DIRECTOR: Kenneth Branagh

My senior year teacher called me Hamlet-boy due to my obsession with Hamlet.  I loved Hamlet.  It was my second or third real Shakespeare.  I remember that Julius Caesar never really grabbed my attention, despite the fact that I teach it now.  But because Julius Caesar was so overwhelming, I wanted to watch a production of it while following along in the text.  This was the version I watched.  We had it on home video.  Twin VHSes because the movie was so darned long.  And I remember being riveted.  I think I was just blown away at the majesty of such a thing.  Remember, when I was in high school, the go-to version of this movie was the Mel Gibson one.  But Kenneth Branagh's Hamlet was the full production.  It was Shakespeare's longest (I'm pretty sure) play and all of it was included.  But the thing is, I never came back to it until I actually had to teach Hamlet.

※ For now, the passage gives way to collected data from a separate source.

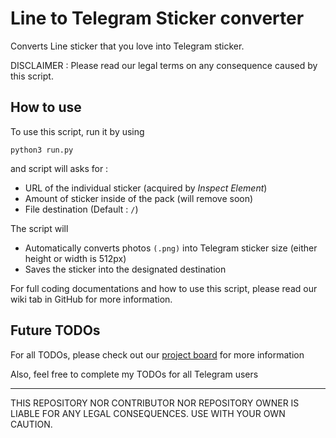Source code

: # Line to Telegram Sticker converter

Converts Line sticker that you love into Telegram sticker.

DISCLAIMER : Please read our legal terms on any consequence caused by this script.

## How to use

To use this script, run it by using

```
python3 run.py
```

and script will asks for :

- URL of the individual sticker (acquired by _Inspect Element_)
- Amount of sticker inside of the pack (will remove soon)
- File destination (Default : `/`)

The script will

- Automatically converts photos `(.png)` into Telegram sticker size (either height or width is 512px)
- Saves the sticker into the designated destination

For full coding documentations and how to use this script, please read our wiki tab in GitHub for more information.

## Future TODOs

For all TODOs, please check out our [project board](https://github.com/sagelga/line-to-telegram-sticker/projects) for more information

Also, feel free to complete my TODOs for all Telegram users

---

THIS REPOSITORY NOR CONTRIBUTOR NOR REPOSITORY OWNER IS LIABLE FOR ANY LEGAL CONSEQUENCES. USE WITH YOUR OWN CAUTION.

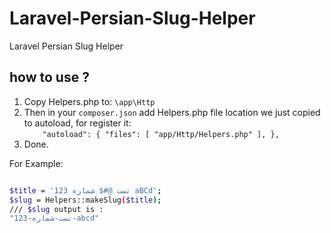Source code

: # Laravel-Persian-Slug-Helper
Laravel Persian Slug Helper

## how to use ?
1. Copy Helpers.php to: `\app\Http`
2. Then in your `composer.json` add Helpers.php file location we just copied to autoload, for register it: <br>
  `    "autoload": {
        "files": [
            "app/Http/Helpers.php"
        ],
    },`
3. Done.

For Example:
```sh

$title = 'تست @#$ شماره 123 aBCd';
$slug = Helpers::makeSlug($title);
/// $slug output is :
"تست-شماره-123-abcd"
```
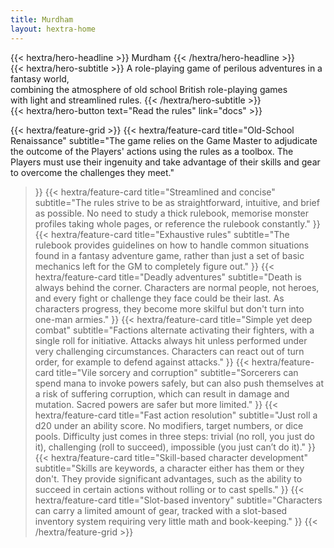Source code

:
 ```yaml
---
title: Murdham
layout: hextra-home
---
```


<div class="hx-mt-6 hx-mb-6">
{{< hextra/hero-headline >}}
  Murdham
{{< /hextra/hero-headline >}}
</div>

<div class="hx-mb-12">
{{< hextra/hero-subtitle >}}
  A role-playing game of perilous adventures in a fantasy world,&nbsp;<br class="sm:hx-block hx-hidden" /> combining the atmosphere of old school British role-playing games&nbsp;<br class="sm:hx-block hx-hidden" /> with light and streamlined rules.
{{< /hextra/hero-subtitle >}}
</div>

<div class="hx-mb-6">
{{< hextra/hero-button text="Read the rules" link="docs" >}}
</div>

<div class="hx-mt-6"></div>

{{< hextra/feature-grid >}}
  {{< hextra/feature-card
    title="Old-School Renaissance"
    subtitle="The game relies on the Game Master to adjudicate the outcome of the Players' actions using the rules as a toolbox. The Players must use their ingenuity and take advantage of their skills and gear to overcome the challenges they meet."
  >}}
  {{< hextra/feature-card
    title="Streamlined and concise"
    subtitle="The rules strive to be as straightforward, intuitive, and brief as possible. No need to study a thick rulebook, memorise monster profiles taking whole pages, or reference the rulebook constantly."
  >}}
  {{< hextra/feature-card
    title="Exhaustive rules"
    subtitle="The rulebook provides guidelines on how to handle common situations found in a fantasy adventure game, rather than just a set of basic mechanics left for the GM to completely figure out."
  >}}
  {{< hextra/feature-card
    title="Deadly adventures"
    subtitle="Death is always behind the corner. Characters are normal people, not heroes, and every fight or challenge they face could be their last. As characters progress, they become more skilful but don't turn into one-man armies."
  >}}
  {{< hextra/feature-card
    title="Simple yet deep combat"
    subtitle="Factions alternate activating their fighters, with a single roll for initiative. Attacks always hit unless performed under very challenging circumstances. Characters can react out of turn order, for example to defend against attacks."
  >}}
  {{< hextra/feature-card
    title="Vile sorcery and corruption"
    subtitle="Sorcerers can spend mana to invoke powers safely, but can also push themselves at a risk of suffering corruption, which can result in damage and mutation. Sacred powers are safer but more limited."
  >}}
  {{< hextra/feature-card
    title="Fast action resolution"
    subtitle="Just roll a d20 under an ability score. No modifiers, target numbers, or dice pools. Difficulty just comes in three steps: trivial (no roll, you just do it), challenging (roll to succeed), impossible (you just can’t do it)."
  >}}
  {{< hextra/feature-card
    title="Skill-based character development"
    subtitle="Skills are keywords, a character either has them or they don't. They provide significant advantages, such as the ability to succeed in certain actions without rolling or to cast spells."
  >}}
  {{< hextra/feature-card
    title="Slot-based inventory"
    subtitle="Characters can carry a limited amount of gear, tracked with a slot-based inventory system requiring very little math and book-keeping."
  >}}
{{< /hextra/feature-grid >}}

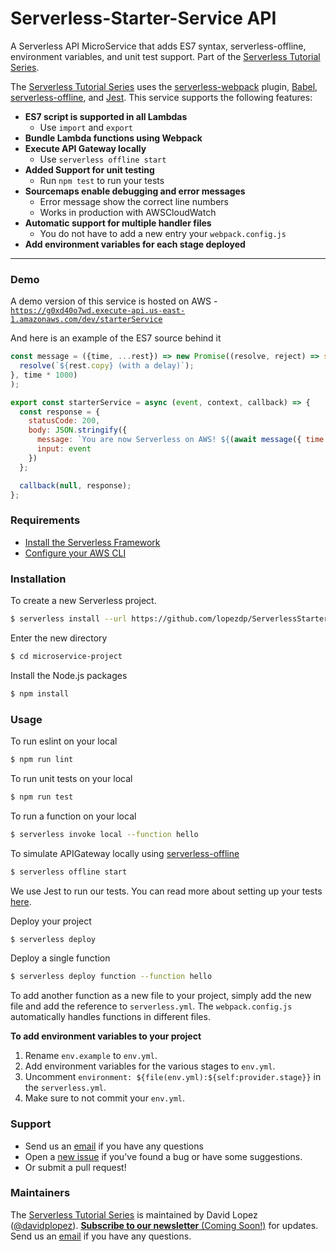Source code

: # Serverless-Starter-Service API

A Serverless API MicroService that adds ES7 syntax, serverless-offline, environment variables, and unit test support. Part of the [Serverless Tutorial Series](https://github.com/lopezdp/TechnicalArticles/blob/master/HowToBuildAServerlessReactAppOnAWS.md).

The [Serverless Tutorial Series](https://github.com/lopezdp/TechnicalArticles/blob/master/HowToBuildAServerlessReactAppOnAWS.md) uses the [serverless-webpack](https://github.com/serverless-heaven/serverless-webpack) plugin, [Babel](https://babeljs.io), [serverless-offline](https://github.com/dherault/serverless-offline), and [Jest](https://facebook.github.io/jest/). This service supports the following features:

- **ES7 script is supported in all Lambdas**
  - Use `import` and `export`
- **Bundle Lambda functions using Webpack**
- **Execute API Gateway locally**
  - Use `serverless offline start`
- **Added Support for unit testing**
  - Run `npm test` to run your tests
- **Sourcemaps enable debugging and error messages**
  - Error message show the correct line numbers
  - Works in production with AWSCloudWatch
- **Automatic support for multiple handler files**
  - You do not have to add a new entry your `webpack.config.js`
- **Add environment variables for each stage deployed**

---

### Demo

A demo version of this service is hosted on AWS - [`https://g0xd40o7wd.execute-api.us-east-1.amazonaws.com/dev/starterService`](hhttps://g0xd40o7wd.execute-api.us-east-1.amazonaws.com/dev/starterService)

And here is an example of the ES7 source behind it

``` javascript
const message = ({time, ...rest}) => new Promise((resolve, reject) => setTimeout(() => {
  resolve(`${rest.copy} (with a delay)`);
}, time * 1000)
);

export const starterService = async (event, context, callback) => {
  const response = {
    statusCode: 200,
    body: JSON.stringify({
      message: `You are now Serverless on AWS! ${(await message({ time: 1, copy: "Your serverless lambda has executed as it should!"}))}`,
      input: event
    })
  };

  callback(null, response);
};
```

### Requirements

- [Install the Serverless Framework](https://serverless.com/framework/docs/providers/aws/guide/installation/)
- [Configure your AWS CLI](https://serverless.com/framework/docs/providers/aws/guide/credentials/)

### Installation

To create a new Serverless project.

``` bash
$ serverless install --url https://github.com/lopezdp/ServerlessStarterService --name microservice-project
```

Enter the new directory

``` bash
$ cd microservice-project
```

Install the Node.js packages

``` bash
$ npm install
```

### Usage

To run eslint on your local

``` bash
$ npm run lint
```

To run unit tests on your local

``` bash
$ npm run test
```

To run a function on your local

``` bash
$ serverless invoke local --function hello
```

To simulate APIGateway locally using [serverless-offline](https://github.com/dherault/serverless-offline)

``` bash
$ serverless offline start
```

We use Jest to run our tests. You can read more about setting up your tests [here](https://facebook.github.io/jest/docs/en/getting-started.html#content).

Deploy your project

``` bash
$ serverless deploy
```

Deploy a single function

``` bash
$ serverless deploy function --function hello
```

To add another function as a new file to your project, simply add the new file and add the reference to `serverless.yml`. The `webpack.config.js` automatically handles functions in different files.

**To add environment variables to your project**

1. Rename `env.example` to `env.yml`.
2. Add environment variables for the various stages to `env.yml`.
3. Uncomment `environment: ${file(env.yml):${self:provider.stage}}` in the `serverless.yml`.
4. Make sure to not commit your `env.yml`.

### Support

- Send us an [email](mailto:davidplopez@live.com) if you have any questions
- Open a [new issue](https://github.com/lopezdp/ServerlessStarterService/issues/new) if you've found a bug or have some suggestions.
- Or submit a pull request!

### Maintainers

The [Serverless Tutorial Series](https://github.com/lopezdp/TechnicalArticles#technical-articles) is maintained by David Lopez ([@davidplopez](https://instagram.com/davidplopez)). [**Subscribe to our newsletter** (Coming Soon!)](http://www.DavidPLopez.com) for updates. Send us an [email](mailto:davidplopez@slive.com) if you have any questions.
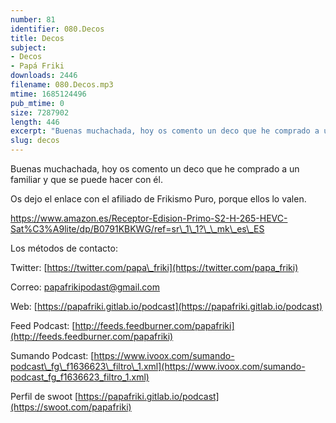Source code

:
 ```yaml
---
number: 81
identifier: 080.Decos
title: Decos
subject:
- Decos
- Papá Friki
downloads: 2446
filename: 080.Decos.mp3
mtime: 1685124496
pub_mtime: 0
size: 7287902
length: 446
excerpt: "Buenas muchachada, hoy os comento un deco que he comprado a un familiar y que se puede hacer con él.  \n\nOs dejo el enlace con el afiliado de Frikismo Puro, porque ellos lo valen.\n\nhttps://www.amazon.es/Receptor-Edision-Primo-S2-H-265-HEVC-Sat%C3%A9lite/dp/B0791KBKWG/ref=sr\\_1\\_1?\\_\\_mk\\_es\\_ES  \n\nLos métodos de contacto:  \n\nTwitter: [https://twitter.com/papa\\_friki](https://twitter.com/papa_friki)\n\nCorreo: [papafrikipodast@gmail.com](https://archive.org/details/papafrikipodast@gmail.com)\n\nWeb: [https://papafriki.gitlab.io/podcast](https://papafriki.gitlab.io/podcast)\n\nFeed Podcast: [http://feeds.feedburner.com/papafriki](http://feeds.feedburner.com/papafriki)\n\nSumando Podcast: [https://www.ivoox.com/sumando-podcast\\_fg\\_f1636623\\_filtro\\_1.xml](https://www.ivoox.com/sumando-podcast_fg_f1636623_filtro_1.xml)\n\nPerfil de swoot [https://papafriki.gitlab.io/podcast](https://swoot.com/papafriki)"
slug: decos
---
```

Buenas muchachada, hoy os comento un deco que he comprado a un familiar y que se puede hacer con él.

Os dejo el enlace con el afiliado de Frikismo Puro, porque ellos lo valen.

https://www.amazon.es/Receptor-Edision-Primo-S2-H-265-HEVC-Sat%C3%A9lite/dp/B0791KBKWG/ref=sr\_1\_1?\_\_mk\_es\_ES

Los métodos de contacto:

Twitter: [https://twitter.com/papa\_friki](https://twitter.com/papa_friki)

Correo: [papafrikipodast@gmail.com](https://archive.org/details/papafrikipodast@gmail.com)

Web: [https://papafriki.gitlab.io/podcast](https://papafriki.gitlab.io/podcast)

Feed Podcast: [http://feeds.feedburner.com/papafriki](http://feeds.feedburner.com/papafriki)

Sumando Podcast: [https://www.ivoox.com/sumando-podcast\_fg\_f1636623\_filtro\_1.xml](https://www.ivoox.com/sumando-podcast_fg_f1636623_filtro_1.xml)

Perfil de swoot [https://papafriki.gitlab.io/podcast](https://swoot.com/papafriki)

When I was the student experiencing Hamlet for the first time, this movie helped me understand something that I was intimidated by.  I tell parents and students that they should watch staged productions of the plays we read because plays really weren't made to be read.  They were created to be performed.  That stage direction, although vital and interesting, wasn't for the audience.  It was almost an element that was meant to be for the co-collaborators in the process of making this text come alive.  I want my students to read that stuff. I think that it gives them absolutely fabulous information into the nuances of the show, but it is just like listening to a commentary track.  Watching it as a high schooler, I appreciated and adored how much attention was being paid to the original script.  I can say the same thing about A Raisin in the Sun with Sidney Poitier.  It's got so much love for the text that the movie is as close to a stage production as one could get while keeping the whole thing cinematic and grounded.  I can't watch filmed stage productions.  We can all feel the separation between the actual experience of being an audience member in a house to the artificiality of the whole thing.  I don't know why imaginations have a hard time making the leap when it is is a recorded version of the show, but I don't deny that it is constantly hanging over my head while watching.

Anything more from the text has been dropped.